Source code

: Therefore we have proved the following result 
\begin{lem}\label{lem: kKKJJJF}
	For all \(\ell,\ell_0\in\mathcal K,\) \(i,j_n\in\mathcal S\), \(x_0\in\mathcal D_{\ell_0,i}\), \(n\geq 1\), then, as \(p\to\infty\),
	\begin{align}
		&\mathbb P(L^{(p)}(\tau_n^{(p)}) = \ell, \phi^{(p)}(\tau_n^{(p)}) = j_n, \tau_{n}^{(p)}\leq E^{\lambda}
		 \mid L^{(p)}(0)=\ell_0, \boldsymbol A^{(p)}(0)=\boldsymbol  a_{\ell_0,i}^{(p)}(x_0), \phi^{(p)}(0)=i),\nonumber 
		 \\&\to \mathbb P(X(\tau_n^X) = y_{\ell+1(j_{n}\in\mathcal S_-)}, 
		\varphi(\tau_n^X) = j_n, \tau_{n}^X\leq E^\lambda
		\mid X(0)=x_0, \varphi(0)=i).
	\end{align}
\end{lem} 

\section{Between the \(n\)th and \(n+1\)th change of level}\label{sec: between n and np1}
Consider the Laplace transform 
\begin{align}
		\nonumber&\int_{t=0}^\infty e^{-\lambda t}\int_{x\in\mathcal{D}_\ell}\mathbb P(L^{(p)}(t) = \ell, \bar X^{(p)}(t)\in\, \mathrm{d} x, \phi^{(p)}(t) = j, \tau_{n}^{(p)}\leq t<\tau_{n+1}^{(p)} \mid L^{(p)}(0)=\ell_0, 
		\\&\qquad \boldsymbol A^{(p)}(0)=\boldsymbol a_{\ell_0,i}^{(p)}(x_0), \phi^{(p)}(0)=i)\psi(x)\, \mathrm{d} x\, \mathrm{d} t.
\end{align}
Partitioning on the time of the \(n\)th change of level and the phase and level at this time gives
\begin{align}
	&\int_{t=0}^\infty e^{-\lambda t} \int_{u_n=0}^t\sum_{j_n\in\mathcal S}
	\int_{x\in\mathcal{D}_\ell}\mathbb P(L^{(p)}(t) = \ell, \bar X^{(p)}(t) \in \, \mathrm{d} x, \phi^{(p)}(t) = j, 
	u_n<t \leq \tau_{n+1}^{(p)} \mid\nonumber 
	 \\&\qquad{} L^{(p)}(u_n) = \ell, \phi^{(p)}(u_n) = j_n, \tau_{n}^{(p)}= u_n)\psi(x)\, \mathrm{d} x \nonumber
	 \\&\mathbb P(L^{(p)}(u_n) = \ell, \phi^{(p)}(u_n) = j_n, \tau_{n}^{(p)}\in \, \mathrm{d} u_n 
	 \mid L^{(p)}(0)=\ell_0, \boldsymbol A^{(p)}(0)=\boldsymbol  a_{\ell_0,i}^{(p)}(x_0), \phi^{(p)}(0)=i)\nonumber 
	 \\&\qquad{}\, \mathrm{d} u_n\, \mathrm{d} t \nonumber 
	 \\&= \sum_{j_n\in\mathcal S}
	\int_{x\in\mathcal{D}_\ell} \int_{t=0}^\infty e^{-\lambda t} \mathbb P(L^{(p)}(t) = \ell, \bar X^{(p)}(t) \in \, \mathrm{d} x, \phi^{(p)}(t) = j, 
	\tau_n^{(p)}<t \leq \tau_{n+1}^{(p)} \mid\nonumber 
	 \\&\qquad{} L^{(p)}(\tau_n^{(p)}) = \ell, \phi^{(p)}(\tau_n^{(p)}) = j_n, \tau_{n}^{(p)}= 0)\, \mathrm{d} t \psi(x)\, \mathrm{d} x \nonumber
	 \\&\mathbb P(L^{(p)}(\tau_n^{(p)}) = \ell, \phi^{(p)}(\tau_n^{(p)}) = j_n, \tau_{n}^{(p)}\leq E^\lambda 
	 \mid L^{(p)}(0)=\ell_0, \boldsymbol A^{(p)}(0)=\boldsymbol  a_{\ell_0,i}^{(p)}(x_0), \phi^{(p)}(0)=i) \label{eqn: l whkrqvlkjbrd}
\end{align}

::::::

> **Task prompt**:
Give back the full listing above verbatim.

> **Task answer**:
Source code

: Therefore we have proved the following result 
\begin{lem}\label{lem: kKKJJJF}
	For all \(\ell,\ell_0\in\mathcal K,\) \(i,j_n\in\mathcal S\), \(x_0\in\mathcal D_{\ell_0,i}\), \(n\geq 1\), then, as \(p\to\infty\),
	\begin{align}
		&\mathbb P(L^{(p)}(\tau_n^{(p)}) = \ell, \phi^{(p)}(\tau_n^{(p)}) = j_n, \tau_{n}^{(p)}\leq E^{\lambda}
		 \mid L^{(p)}(0)=\ell_0, \boldsymbol A^{(p)}(0)=\boldsymbol  a_{\ell_0,i}^{(p)}(x_0), \phi^{(p)}(0)=i),\nonumber 
		 \\&\to \mathbb P(X(\tau_n^X) = y_{\ell+1(j_{n}\in\mathcal S_-)}, 
		\varphi(\tau_n^X) = j_n, \tau_{n}^X\leq E^\lambda
		\mid X(0)=x_0, \varphi(0)=i).
	\end{align}
\end{lem} 

\section{Between the \(n\)th and \(n+1\)th change of level}\label{sec: between n and np1}
Consider the Laplace transform 
\begin{align}
		\nonumber&\int_{t=0}^\infty e^{-\lambda t}\int_{x\in\mathcal{D}_\ell}\mathbb P(L^{(p)}(t) = \ell, \bar X^{(p)}(t)\in\, \mathrm{d} x, \phi^{(p)}(t) = j, \tau_{n}^{(p)}\leq t<\tau_{n+1}^{(p)} \mid L^{(p)}(0)=\ell_0, 
		\\&\qquad \boldsymbol A^{(p)}(0)=\boldsymbol a_{\ell_0,i}^{(p)}(x_0), \phi^{(p)}(0)=i)\psi(x)\, \mathrm{d} x\, \mathrm{d} t.
\end{align}
Partitioning on the time of the \(n\)th change of level and the phase and level at this time gives
\begin{align}
	&\int_{t=0}^\infty e^{-\lambda t} \int_{u_n=0}^t\sum_{j_n\in\mathcal S}
	\int_{x\in\mathcal{D}_\ell}\mathbb P(L^{(p)}(t) = \ell, \bar X^{(p)}(t) \in \, \mathrm{d} x, \phi^{(p)}(t) = j, 
	u_n<t \leq \tau_{n+1}^{(p)} \mid\nonumber 
	 \\&\qquad{} L^{(p)}(u_n) = \ell, \phi^{(p)}(u_n) = j_n, \tau_{n}^{(p)}= u_n)\psi(x)\, \mathrm{d} x \nonumber
	 \\&\mathbb P(L^{(p)}(u_n) = \ell, \phi^{(p)}(u_n) = j_n, \tau_{n}^{(p)}\in \, \mathrm{d} u_n 
	 \mid L^{(p)}(0)=\ell_0, \boldsymbol A^{(p)}(0)=\boldsymbol  a_{\ell_0,i}^{(p)}(x_0), \phi^{(p)}(0)=i)\nonumber 
	 \\&\qquad{}\, \mathrm{d} u_n\, \mathrm{d} t \nonumber 
	 \\&= \sum_{j_n\in\mathcal S}
	\int_{x\in\mathcal{D}_\ell} \int_{t=0}^\infty e^{-\lambda t} \mathbb P(L^{(p)}(t) = \ell, \bar X^{(p)}(t) \in \, \mathrm{d} x, \phi^{(p)}(t) = j, 
	\tau_n^{(p)}<t \leq \tau_{n+1}^{(p)} \mid\nonumber 
	 \\&\qquad{} L^{(p)}(\tau_n^{(p)}) = \ell, \phi^{(p)}(\tau_n^{(p)}) = j_n, \tau_{n}^{(p)}= 0)\, \mathrm{d} t \psi(x)\, \mathrm{d} x \nonumber
	 \\&\mathbb P(L^{(p)}(\tau_n^{(p)}) = \ell, \phi^{(p)}(\tau_n^{(p)}) = j_n, \tau_{n}^{(p)}\leq E^\lambda 
	 \mid L^{(p)}(0)=\ell_0, \boldsymbol A^{(p)}(0)=\boldsymbol  a_{\ell_0,i}^{(p)}(x_0), \phi^{(p)}(0)=i) \label{eqn: l whkrqvlkjbrd}
\end{align}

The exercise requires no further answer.